Perpetrator Studies Network

Bibliography

Morina, Christina, and Thijs, Krijn, eds. Probing the Limits of Categorization: The Bystander in Holocaust History

In Probing the Limits of Categorization, Christina Morina and Krijn Thijs, together with eighteen other contributors, seek to map out the field of bystander studies by offering conceptual reflections on the category of the bystander, as well as suggesting ways in which the category can be adjusted and applied to specific historical contexts. Following Raul Hilberg’s introduction of the bystander in 1992, Holocaust research has relied on the triangulation of perpetrator, victim and bystander to examine the plethora of experiences in Nazi Germany. Morina and Thijs assert that, although it seems relatively easy to define the categories of perpetrator and victim, “analyzing the thoughts and actions of the other contemporaries and thus their role in the unfolding of the crime, remains a challenging endeavor in international historiography” (2). The chapters in Probing the Limits of Categorization together offer a comprehensive attempt to provide insight into this category by looking at the agency of individuals in mass violence and suffering. In doing so, the book seeks to deepen our understanding of the Holocaust as a result of an interaction between a state and society, rather than a crime limited to the actions of a singular group of perpetrators. 

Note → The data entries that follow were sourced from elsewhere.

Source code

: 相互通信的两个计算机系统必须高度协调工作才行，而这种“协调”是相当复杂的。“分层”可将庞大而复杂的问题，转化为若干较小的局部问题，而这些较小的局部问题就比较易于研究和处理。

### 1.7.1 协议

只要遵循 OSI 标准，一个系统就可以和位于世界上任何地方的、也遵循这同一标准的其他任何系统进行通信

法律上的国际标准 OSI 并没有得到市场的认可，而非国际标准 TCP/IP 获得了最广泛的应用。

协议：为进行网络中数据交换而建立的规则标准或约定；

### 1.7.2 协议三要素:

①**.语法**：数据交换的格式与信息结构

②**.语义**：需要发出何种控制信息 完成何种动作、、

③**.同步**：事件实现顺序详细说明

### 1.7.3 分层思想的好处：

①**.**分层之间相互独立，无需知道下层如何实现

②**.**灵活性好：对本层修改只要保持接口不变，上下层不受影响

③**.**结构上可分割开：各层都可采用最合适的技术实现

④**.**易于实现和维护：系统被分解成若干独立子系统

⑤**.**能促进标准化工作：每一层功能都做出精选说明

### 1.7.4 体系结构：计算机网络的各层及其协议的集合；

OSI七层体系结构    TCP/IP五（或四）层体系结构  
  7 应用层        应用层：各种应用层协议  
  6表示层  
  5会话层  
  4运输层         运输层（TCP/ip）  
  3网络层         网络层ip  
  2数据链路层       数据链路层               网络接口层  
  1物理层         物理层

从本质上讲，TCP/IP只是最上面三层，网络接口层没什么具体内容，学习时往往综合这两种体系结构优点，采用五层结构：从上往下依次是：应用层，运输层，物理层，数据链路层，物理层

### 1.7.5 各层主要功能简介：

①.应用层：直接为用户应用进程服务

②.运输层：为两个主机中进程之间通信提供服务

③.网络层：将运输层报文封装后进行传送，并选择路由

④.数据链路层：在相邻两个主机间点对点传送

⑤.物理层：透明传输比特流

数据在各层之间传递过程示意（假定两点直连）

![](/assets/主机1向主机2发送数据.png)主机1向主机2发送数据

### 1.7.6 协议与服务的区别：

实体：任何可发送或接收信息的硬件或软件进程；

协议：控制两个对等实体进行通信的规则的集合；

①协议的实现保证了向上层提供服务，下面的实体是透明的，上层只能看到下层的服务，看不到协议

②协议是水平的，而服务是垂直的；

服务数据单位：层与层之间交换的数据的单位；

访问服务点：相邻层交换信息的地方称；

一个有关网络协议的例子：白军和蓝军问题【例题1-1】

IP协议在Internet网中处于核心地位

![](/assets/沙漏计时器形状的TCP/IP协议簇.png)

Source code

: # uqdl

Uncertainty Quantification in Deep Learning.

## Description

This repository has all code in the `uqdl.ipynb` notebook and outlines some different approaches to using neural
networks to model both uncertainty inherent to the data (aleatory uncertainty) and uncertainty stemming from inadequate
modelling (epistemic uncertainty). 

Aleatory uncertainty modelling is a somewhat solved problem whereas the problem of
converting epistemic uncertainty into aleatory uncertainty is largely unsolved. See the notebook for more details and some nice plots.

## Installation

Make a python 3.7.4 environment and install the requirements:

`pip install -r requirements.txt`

The volume is divided into three parts: “Approaches,” “History” and “Memory. “Approaches” examines the historicity and the static–and at times problematic–nature of the term “bystander.” It discusses concepts and methods from different academic fields in order to analyze the bystander position in instances of mass violence. “History” comprises six chapters, each presenting a case study on the relations “between the majority populations and Jewish minorities during the Holocaust in Nazi Germany and occupied Europe” (6). In the last section, “Memory,” chapters focus on public contestation and historiographical notion of the bystander after 1945 in various national contexts from a memory studies perspective. The book closes with two critical epilogues by Ido de Haan and Norbert Frei, who comment on the limits and potential of future research in the field of bystander studies. 

Probing the Limits of Categorization investigates the bystander category from an interdisciplinary perspective, thereby offering a valuable overview of the category in current Holocaust studies for anyone interested in the conceptual and methodological approaches to complicity, implication and the complex position of the bystander. The volume allows for insight in the complex and nuanced social processes involved in state-sponsored violence, thereby opening up ways to think beyond the category of perpetrator and bystander. 

 

Author of this entry: Marit van de Warenburg

Morina, Christina, and Krijn Thijs, editors. Probing the Limits of Categorization: The Bystander in Holocaust History.  Berghahn Books, 2019.